It all began with a fateful encounter when Elizabeth was just 13. She and her sister Princess Margaret accompanied their parents the King and Queen on a visit to the Royal Naval College in Dartmouth. As Elizabeth watched a tall, blond 18-year-old naval cadet show off in front of her by jumping the net on a tennis court, she was smitten. That young man was Prince Philip of Greece andDenmark, a charismatic but impoverished royal.
“She never took her eyes off him the whole time,” Elizabeth's governess Marion Crawford noted.
At Christmas 1943, the two met again at Windsor Castle, where Elizabeth and Margaret were putting on a charity performance of the pantomime Aladdin. It was an interlude of fun for Philip, who was by then away at sea fighting in the Second World War. He and Elizabeth kept in touch by letter throughout the War, during which Philip won official praise for his bravery.
“She was very much in love,” the Queen’s confidante, Lady Pamela Hicks, later recalled. Reunited after the war, by which time Elizabeth had blossomed into a striking young woman, the pair's friendship deepened and after a serious courtship, Philip declared that he had fallen “completely and unreservedly” in love with her.
He proposed at her parents' Scottish home, Balmoral, in 1946 with a ring made with diamonds from his mother’s tiara, and their wedding took place the next year on 20 November at Westminster Abbey. It was a spectacular event, attended by thousands and celebrated by many millions more.
During their honeymoon, the 21-year-old Princess wrote a letter to her cousin Margaret Rhodes, saying: “I’m blissfully happy… and I’m enjoying being married to the best and nicest man in the world.” Even the famously forthright, no-nonsense Philip revealed his romantic side in a letter to his mother-in-law. “Lilibet is the only ‘thing’ in this world which is absolutely real to me,” he said.
Princess Elizabeth accompanied her naval officer husband to his post on the island of Malta, where they lived in a villa overlooking the sea. The newlyweds were able to enjoy a relatively normal lifestyle there, away from the spotlight. And whether she was zipping around the capital Valletta’s cobbled streets in her Morris Minor car or waltzing around the ballroom of The Phoenicia hotel, the future Queen was having the time of her life.
The couple’s happiness was completed by the birth of their first child, Prince Charles, in 1948, followed by Princess Anne two years later.
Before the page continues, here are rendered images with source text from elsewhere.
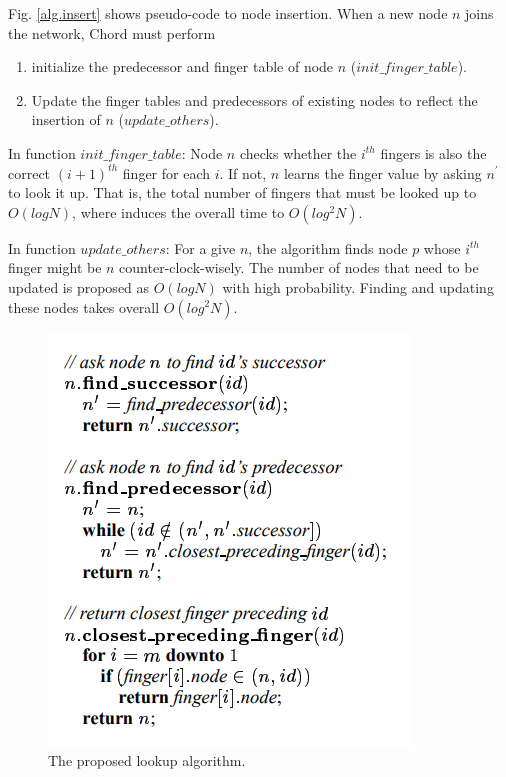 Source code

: \documentclass{article}
\begin{document}
Fig. \ref{alg.insert} shows pseudo-code to node insertion. When a new node $n$ joins the network, Chord must perform
\begin{enumerate}
\item initialize the predecessor and finger table of node $n$ ($init\_finger\_table$).
\item Update the finger tables and predecessors of existing nodes to reflect the insertion of $n$ ($update\_others$).
\end{enumerate}
In function $init\_finger\_table$: Node $n$ checks whether the $i^{th}$ fingers is also the correct $(i+1)^{th}$ finger for each $i$. If not, $n$ learns the finger value by asking $n^\prime$ to look it up. That is, the total number of fingers that must be looked up to $O(logN)$, where induces the overall time to $O(log^2N)$.

In function $update\_others$: For a give $n$, the algorithm finds node $p$ whose $i^{th}$ finger might be $n$ counter-clock-wisely. The number of nodes that need to be updated is proposed as $O(logN)$ with high probability. Finding and updating these nodes takes overall $O(log^2N)$.

\begin{figure}[H]
\centering
\includegraphics[scale=1.5]{alg_lookup.PNG}
\caption{The proposed lookup algorithm.
\label{alg.lookup}}
\end{figure}
\end{document}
But in 1952 everything changed, and their sense of freedom was cut short forever. Elizabeth’s beloved father George VI died suddenly, aged 56, while she and Philip were touring Kenya. It was Philip who broke the news to his wife, still only 25, and comforted her in her grief. She was now the Queen, and he was her consort. From then on, their first duty must always be to the Crown.